| RECORD SET |
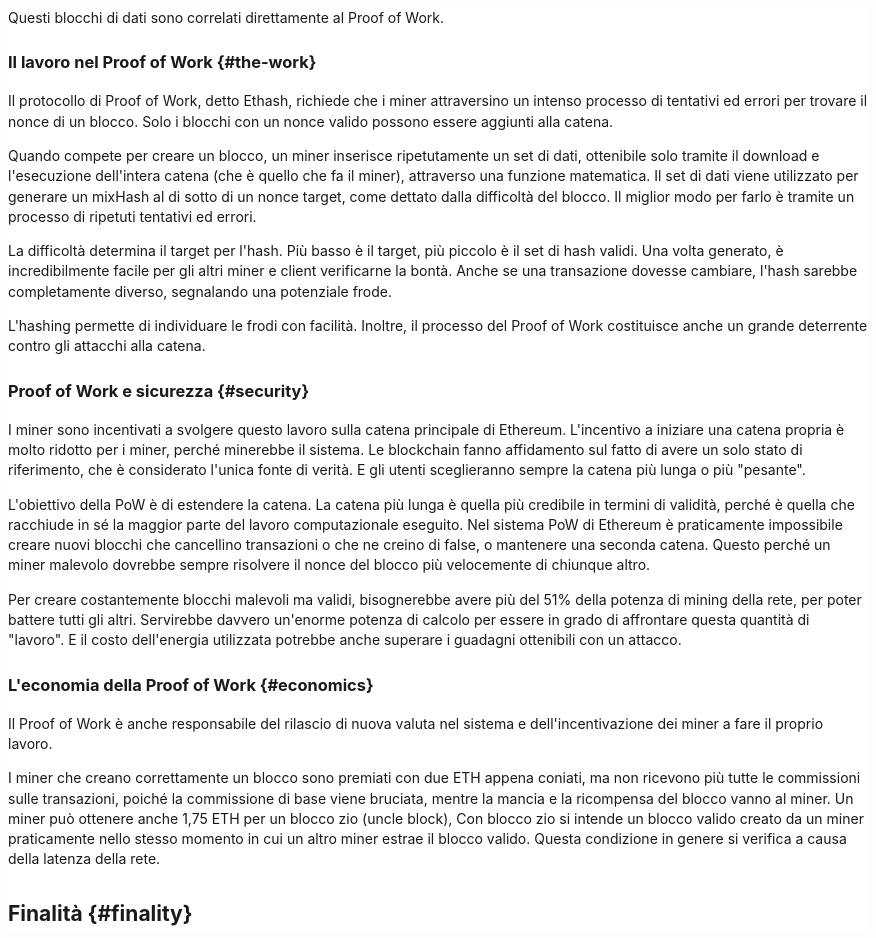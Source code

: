 Questi blocchi di dati sono correlati direttamente al Proof of Work.

### Il lavoro nel Proof of Work {#the-work}

Il protocollo di Proof of Work, detto Ethash, richiede che i miner attraversino un intenso processo di tentativi ed errori per trovare il nonce di un blocco. Solo i blocchi con un nonce valido possono essere aggiunti alla catena.

Quando compete per creare un blocco, un miner inserisce ripetutamente un set di dati, ottenibile solo tramite il download e l'esecuzione dell'intera catena (che è quello che fa il miner), attraverso una funzione matematica. Il set di dati viene utilizzato per generare un mixHash al di sotto di un nonce target, come dettato dalla difficoltà del blocco. Il miglior modo per farlo è tramite un processo di ripetuti tentativi ed errori.

La difficoltà determina il target per l'hash. Più basso è il target, più piccolo è il set di hash validi. Una volta generato, è incredibilmente facile per gli altri miner e client verificarne la bontà. Anche se una transazione dovesse cambiare, l'hash sarebbe completamente diverso, segnalando una potenziale frode.

L'hashing permette di individuare le frodi con facilità. Inoltre, il processo del Proof of Work costituisce anche un grande deterrente contro gli attacchi alla catena.

### Proof of Work e sicurezza {#security}

I miner sono incentivati a svolgere questo lavoro sulla catena principale di Ethereum. L'incentivo a iniziare una catena propria è molto ridotto per i miner, perché minerebbe il sistema. Le blockchain fanno affidamento sul fatto di avere un solo stato di riferimento, che è considerato l'unica fonte di verità. E gli utenti sceglieranno sempre la catena più lunga o più "pesante".

L'obiettivo della PoW è di estendere la catena. La catena più lunga è quella più credibile in termini di validità, perché è quella che racchiude in sé la maggior parte del lavoro computazionale eseguito. Nel sistema PoW di Ethereum è praticamente impossibile creare nuovi blocchi che cancellino transazioni o che ne creino di false, o mantenere una seconda catena. Questo perché un miner malevolo dovrebbe sempre risolvere il nonce del blocco più velocemente di chiunque altro.

Per creare costantemente blocchi malevoli ma validi, bisognerebbe avere più del 51% della potenza di mining della rete, per poter battere tutti gli altri. Servirebbe davvero un'enorme potenza di calcolo per essere in grado di affrontare questa quantità di "lavoro". E il costo dell'energia utilizzata potrebbe anche superare i guadagni ottenibili con un attacco.

### L'economia della Proof of Work {#economics}

Il Proof of Work è anche responsabile del rilascio di nuova valuta nel sistema e dell'incentivazione dei miner a fare il proprio lavoro.

I miner che creano correttamente un blocco sono premiati con due ETH appena coniati, ma non ricevono più tutte le commissioni sulle transazioni, poiché la commissione di base viene bruciata, mentre la mancia e la ricompensa del blocco vanno al miner. Un miner può ottenere anche 1,75 ETH per un blocco zio (uncle block), Con blocco zio si intende un blocco valido creato da un miner praticamente nello stesso momento in cui un altro miner estrae il blocco valido. Questa condizione in genere si verifica a causa della latenza della rete.

## Finalità {#finality}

| YOUR ASSIGNMENT |
Where the data above reaches the line holding "Quando compete per", begin printing, and stop after the line holding "### Proof of". Each line must be reproduced exactly, with nothing else added.

| SOLUTION FOR THIS TASK |
Quando compete per creare un blocco, un miner inserisce ripetutamente un set di dati, ottenibile solo tramite il download e l'esecuzione dell'intera catena (che è quello che fa il miner), attraverso una funzione matematica. Il set di dati viene utilizzato per generare un mixHash al di sotto di un nonce target, come dettato dalla difficoltà del blocco. Il miglior modo per farlo è tramite un processo di ripetuti tentativi ed errori.

La difficoltà determina il target per l'hash. Più basso è il target, più piccolo è il set di hash validi. Una volta generato, è incredibilmente facile per gli altri miner e client verificarne la bontà. Anche se una transazione dovesse cambiare, l'hash sarebbe completamente diverso, segnalando una potenziale frode.

L'hashing permette di individuare le frodi con facilità. Inoltre, il processo del Proof of Work costituisce anche un grande deterrente contro gli attacchi alla catena.

### Proof of Work e sicurezza {#security}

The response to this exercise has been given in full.